That song got me thinking-a lot. What would I say if I only had a few minutes and a piece of paper to write a few thoughts?
(Maybe I've written a post about this song before, I honestly can't remember.)
I have spent the years since trying to figure out what I would write. It just seems impossible to try to think of a few that I would I want to be my last.
I thought of different ways I'd tell people I cared about them, who I cared about. I thought of different ways I would try to leave a note of encouragement, to encourage people to keep focused on Christ...but nothing seemed to satisfy that thought that I still really hadn't found what I would actually write.
I was listening to this song again today, and it hit. I know what I would write.
I wouldn't write to tell people how much they meant to me. If the first time they heard it came from a piece of paper, then I didn't live a life loving of Christ would. I should be living that out day to day.
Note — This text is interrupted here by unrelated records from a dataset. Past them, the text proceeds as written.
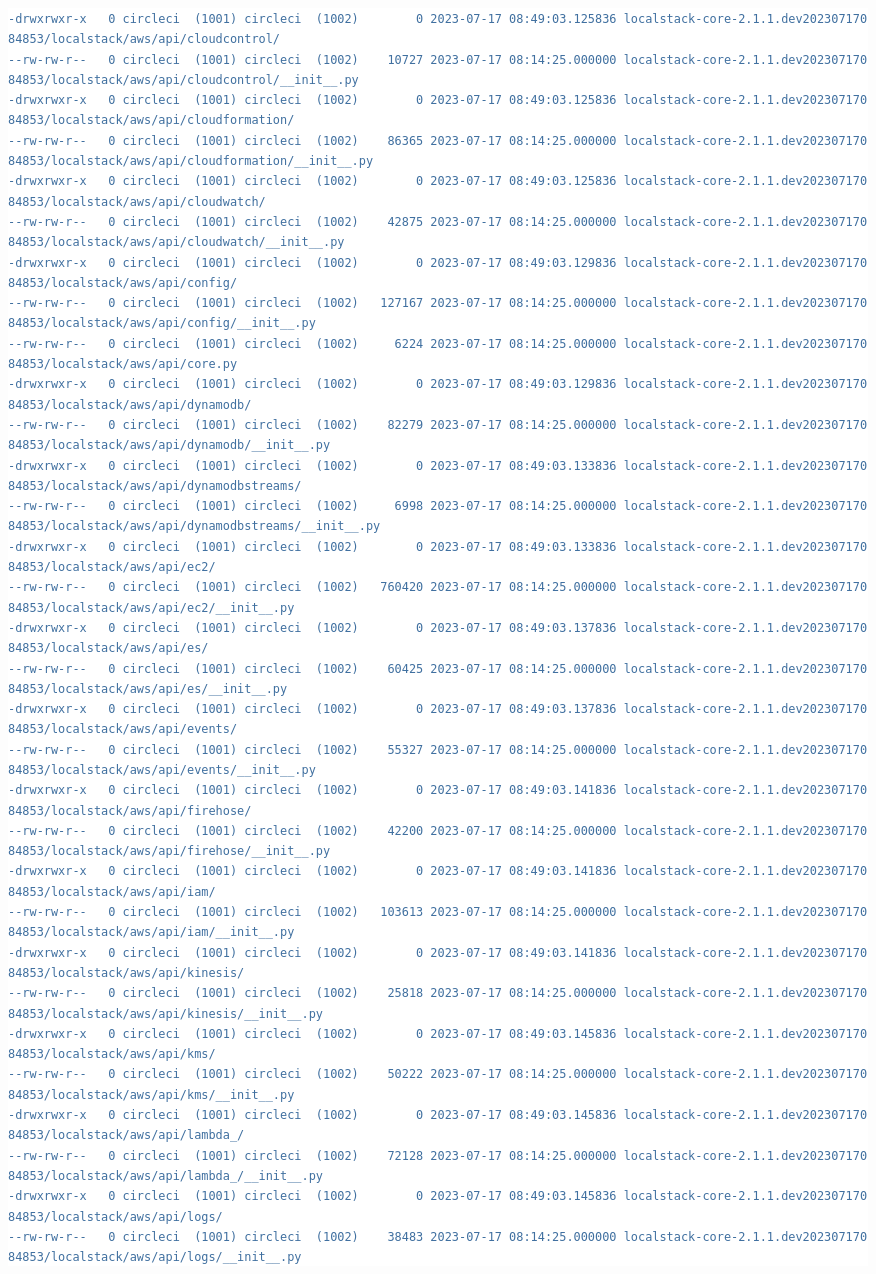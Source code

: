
 ```diff
-drwxrwxr-x   0 circleci  (1001) circleci  (1002)        0 2023-07-17 08:49:03.125836 localstack-core-2.1.1.dev20230717084853/localstack/aws/api/cloudcontrol/
--rw-rw-r--   0 circleci  (1001) circleci  (1002)    10727 2023-07-17 08:14:25.000000 localstack-core-2.1.1.dev20230717084853/localstack/aws/api/cloudcontrol/__init__.py
-drwxrwxr-x   0 circleci  (1001) circleci  (1002)        0 2023-07-17 08:49:03.125836 localstack-core-2.1.1.dev20230717084853/localstack/aws/api/cloudformation/
--rw-rw-r--   0 circleci  (1001) circleci  (1002)    86365 2023-07-17 08:14:25.000000 localstack-core-2.1.1.dev20230717084853/localstack/aws/api/cloudformation/__init__.py
-drwxrwxr-x   0 circleci  (1001) circleci  (1002)        0 2023-07-17 08:49:03.125836 localstack-core-2.1.1.dev20230717084853/localstack/aws/api/cloudwatch/
--rw-rw-r--   0 circleci  (1001) circleci  (1002)    42875 2023-07-17 08:14:25.000000 localstack-core-2.1.1.dev20230717084853/localstack/aws/api/cloudwatch/__init__.py
-drwxrwxr-x   0 circleci  (1001) circleci  (1002)        0 2023-07-17 08:49:03.129836 localstack-core-2.1.1.dev20230717084853/localstack/aws/api/config/
--rw-rw-r--   0 circleci  (1001) circleci  (1002)   127167 2023-07-17 08:14:25.000000 localstack-core-2.1.1.dev20230717084853/localstack/aws/api/config/__init__.py
--rw-rw-r--   0 circleci  (1001) circleci  (1002)     6224 2023-07-17 08:14:25.000000 localstack-core-2.1.1.dev20230717084853/localstack/aws/api/core.py
-drwxrwxr-x   0 circleci  (1001) circleci  (1002)        0 2023-07-17 08:49:03.129836 localstack-core-2.1.1.dev20230717084853/localstack/aws/api/dynamodb/
--rw-rw-r--   0 circleci  (1001) circleci  (1002)    82279 2023-07-17 08:14:25.000000 localstack-core-2.1.1.dev20230717084853/localstack/aws/api/dynamodb/__init__.py
-drwxrwxr-x   0 circleci  (1001) circleci  (1002)        0 2023-07-17 08:49:03.133836 localstack-core-2.1.1.dev20230717084853/localstack/aws/api/dynamodbstreams/
--rw-rw-r--   0 circleci  (1001) circleci  (1002)     6998 2023-07-17 08:14:25.000000 localstack-core-2.1.1.dev20230717084853/localstack/aws/api/dynamodbstreams/__init__.py
-drwxrwxr-x   0 circleci  (1001) circleci  (1002)        0 2023-07-17 08:49:03.133836 localstack-core-2.1.1.dev20230717084853/localstack/aws/api/ec2/
--rw-rw-r--   0 circleci  (1001) circleci  (1002)   760420 2023-07-17 08:14:25.000000 localstack-core-2.1.1.dev20230717084853/localstack/aws/api/ec2/__init__.py
-drwxrwxr-x   0 circleci  (1001) circleci  (1002)        0 2023-07-17 08:49:03.137836 localstack-core-2.1.1.dev20230717084853/localstack/aws/api/es/
--rw-rw-r--   0 circleci  (1001) circleci  (1002)    60425 2023-07-17 08:14:25.000000 localstack-core-2.1.1.dev20230717084853/localstack/aws/api/es/__init__.py
-drwxrwxr-x   0 circleci  (1001) circleci  (1002)        0 2023-07-17 08:49:03.137836 localstack-core-2.1.1.dev20230717084853/localstack/aws/api/events/
--rw-rw-r--   0 circleci  (1001) circleci  (1002)    55327 2023-07-17 08:14:25.000000 localstack-core-2.1.1.dev20230717084853/localstack/aws/api/events/__init__.py
-drwxrwxr-x   0 circleci  (1001) circleci  (1002)        0 2023-07-17 08:49:03.141836 localstack-core-2.1.1.dev20230717084853/localstack/aws/api/firehose/
--rw-rw-r--   0 circleci  (1001) circleci  (1002)    42200 2023-07-17 08:14:25.000000 localstack-core-2.1.1.dev20230717084853/localstack/aws/api/firehose/__init__.py
-drwxrwxr-x   0 circleci  (1001) circleci  (1002)        0 2023-07-17 08:49:03.141836 localstack-core-2.1.1.dev20230717084853/localstack/aws/api/iam/
--rw-rw-r--   0 circleci  (1001) circleci  (1002)   103613 2023-07-17 08:14:25.000000 localstack-core-2.1.1.dev20230717084853/localstack/aws/api/iam/__init__.py
-drwxrwxr-x   0 circleci  (1001) circleci  (1002)        0 2023-07-17 08:49:03.141836 localstack-core-2.1.1.dev20230717084853/localstack/aws/api/kinesis/
--rw-rw-r--   0 circleci  (1001) circleci  (1002)    25818 2023-07-17 08:14:25.000000 localstack-core-2.1.1.dev20230717084853/localstack/aws/api/kinesis/__init__.py
-drwxrwxr-x   0 circleci  (1001) circleci  (1002)        0 2023-07-17 08:49:03.145836 localstack-core-2.1.1.dev20230717084853/localstack/aws/api/kms/
--rw-rw-r--   0 circleci  (1001) circleci  (1002)    50222 2023-07-17 08:14:25.000000 localstack-core-2.1.1.dev20230717084853/localstack/aws/api/kms/__init__.py
-drwxrwxr-x   0 circleci  (1001) circleci  (1002)        0 2023-07-17 08:49:03.145836 localstack-core-2.1.1.dev20230717084853/localstack/aws/api/lambda_/
--rw-rw-r--   0 circleci  (1001) circleci  (1002)    72128 2023-07-17 08:14:25.000000 localstack-core-2.1.1.dev20230717084853/localstack/aws/api/lambda_/__init__.py
-drwxrwxr-x   0 circleci  (1001) circleci  (1002)        0 2023-07-17 08:49:03.145836 localstack-core-2.1.1.dev20230717084853/localstack/aws/api/logs/
--rw-rw-r--   0 circleci  (1001) circleci  (1002)    38483 2023-07-17 08:14:25.000000 localstack-core-2.1.1.dev20230717084853/localstack/aws/api/logs/__init__.py
```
I wouldn't write an encouraging not to tell others to follow Christ, my life should be shining that out day to day. If the only way they knew how much I loved God and wanted them follow Him was from me writing it down, well I definitely hadn't been living life shining my light as a Christian in a dark world.
I would want to write something to this effect, and mean it with all my heart: "I am ready. I have no regrets. Do not cry for me, rejoice! For I was a wretched sinner, but by the precious blood of Christ I have been saved. Rejoice. For God is faithful."
"What would you say?"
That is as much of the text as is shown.